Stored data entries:

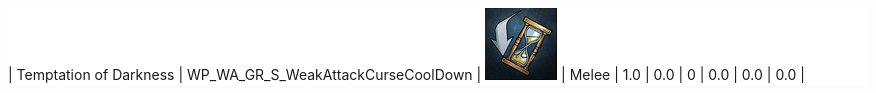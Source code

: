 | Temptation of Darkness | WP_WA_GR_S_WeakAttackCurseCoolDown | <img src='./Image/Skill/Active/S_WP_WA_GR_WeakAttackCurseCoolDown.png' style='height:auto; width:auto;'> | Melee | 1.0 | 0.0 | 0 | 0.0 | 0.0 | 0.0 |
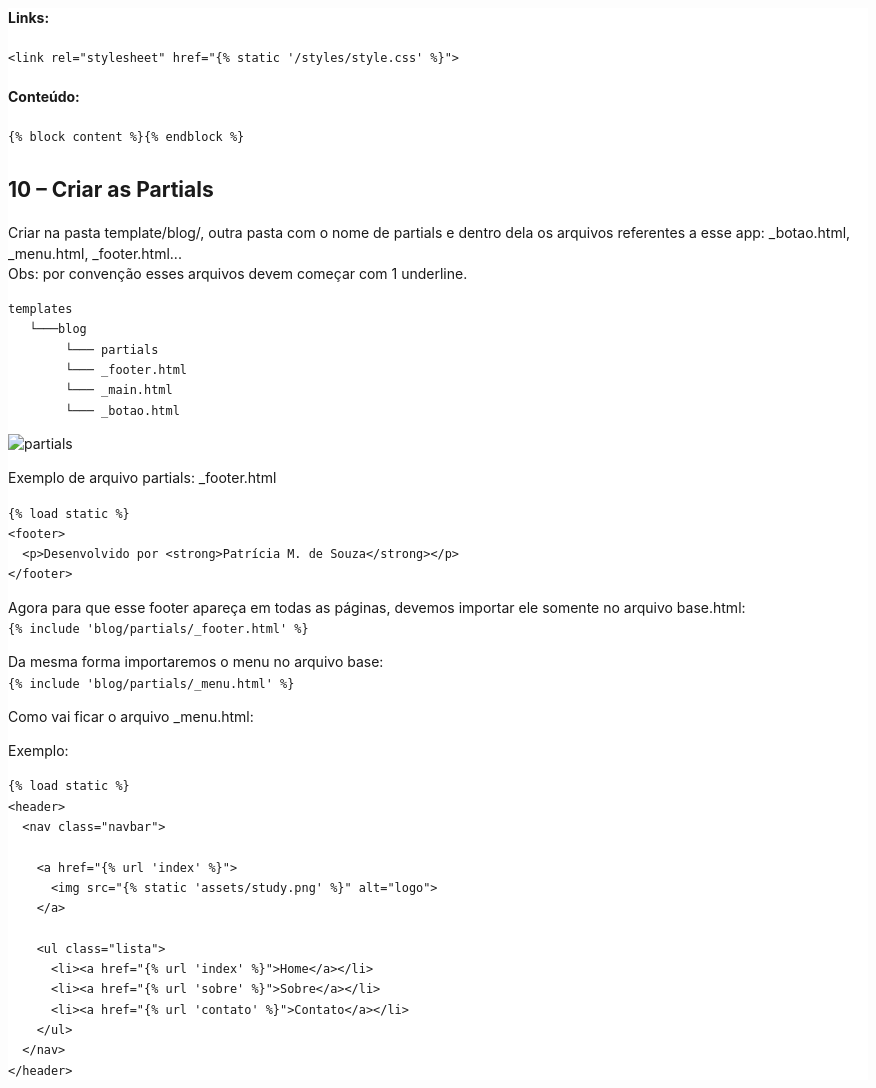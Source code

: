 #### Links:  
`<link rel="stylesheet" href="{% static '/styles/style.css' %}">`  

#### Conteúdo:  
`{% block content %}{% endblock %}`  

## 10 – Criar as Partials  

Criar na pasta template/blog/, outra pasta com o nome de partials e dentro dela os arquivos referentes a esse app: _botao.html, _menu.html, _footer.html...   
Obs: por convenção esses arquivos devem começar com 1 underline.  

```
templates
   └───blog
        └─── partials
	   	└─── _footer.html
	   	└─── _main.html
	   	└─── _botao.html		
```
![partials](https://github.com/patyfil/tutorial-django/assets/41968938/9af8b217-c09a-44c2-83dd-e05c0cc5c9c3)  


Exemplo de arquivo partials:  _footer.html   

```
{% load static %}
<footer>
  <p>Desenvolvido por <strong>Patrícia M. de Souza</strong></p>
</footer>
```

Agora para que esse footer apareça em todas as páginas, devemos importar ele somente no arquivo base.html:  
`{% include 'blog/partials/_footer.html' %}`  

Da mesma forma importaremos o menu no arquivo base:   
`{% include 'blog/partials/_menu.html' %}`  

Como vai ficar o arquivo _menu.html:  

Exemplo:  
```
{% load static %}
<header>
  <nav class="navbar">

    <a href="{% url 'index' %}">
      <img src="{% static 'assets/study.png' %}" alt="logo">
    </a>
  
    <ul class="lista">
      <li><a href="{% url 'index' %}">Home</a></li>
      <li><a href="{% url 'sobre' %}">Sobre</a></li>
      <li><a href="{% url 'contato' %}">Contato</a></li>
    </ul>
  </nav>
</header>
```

**WHAT IS BEING ASKED:**
With the pictures omitted, print each line of the data above precisely as given.

**EXERCISE SOLUTION:**
Source code

: | Temptation of Darkness | WP_WA_GR_S_WeakAttackCurseCoolDown | <img src='./Image/Skill/Active/S_WP_WA_GR_WeakAttackCurseCoolDown.png' style='height:auto; width:auto;'> | Melee | 1.0 | 0.0 | 0 | 0.0 | 0.0 | 0.0 |
Source code

: #### Links:  
`<link rel="stylesheet" href="{% static '/styles/style.css' %}">`  

#### Conteúdo:  
`{% block content %}{% endblock %}`  

## 10 – Criar as Partials  

Criar na pasta template/blog/, outra pasta com o nome de partials e dentro dela os arquivos referentes a esse app: _botao.html, _menu.html, _footer.html...   
Obs: por convenção esses arquivos devem começar com 1 underline.  

```
templates
   └───blog
        └─── partials
	   	└─── _footer.html
	   	└─── _main.html
	   	└─── _botao.html		
```
![partials](https://github.com/patyfil/tutorial-django/assets/41968938/9af8b217-c09a-44c2-83dd-e05c0cc5c9c3)  


Exemplo de arquivo partials:  _footer.html   

```
{% load static %}
<footer>
  <p>Desenvolvido por <strong>Patrícia M. de Souza</strong></p>
</footer>
```

Agora para que esse footer apareça em todas as páginas, devemos importar ele somente no arquivo base.html:  
`{% include 'blog/partials/_footer.html' %}`  

Da mesma forma importaremos o menu no arquivo base:   
`{% include 'blog/partials/_menu.html' %}`  

Como vai ficar o arquivo _menu.html:  

Exemplo:  
```
{% load static %}
<header>
  <nav class="navbar">

    <a href="{% url 'index' %}">
      <img src="{% static 'assets/study.png' %}" alt="logo">
    </a>
  
    <ul class="lista">
      <li><a href="{% url 'index' %}">Home</a></li>
      <li><a href="{% url 'sobre' %}">Sobre</a></li>
      <li><a href="{% url 'contato' %}">Contato</a></li>
    </ul>
  </nav>
</header>
```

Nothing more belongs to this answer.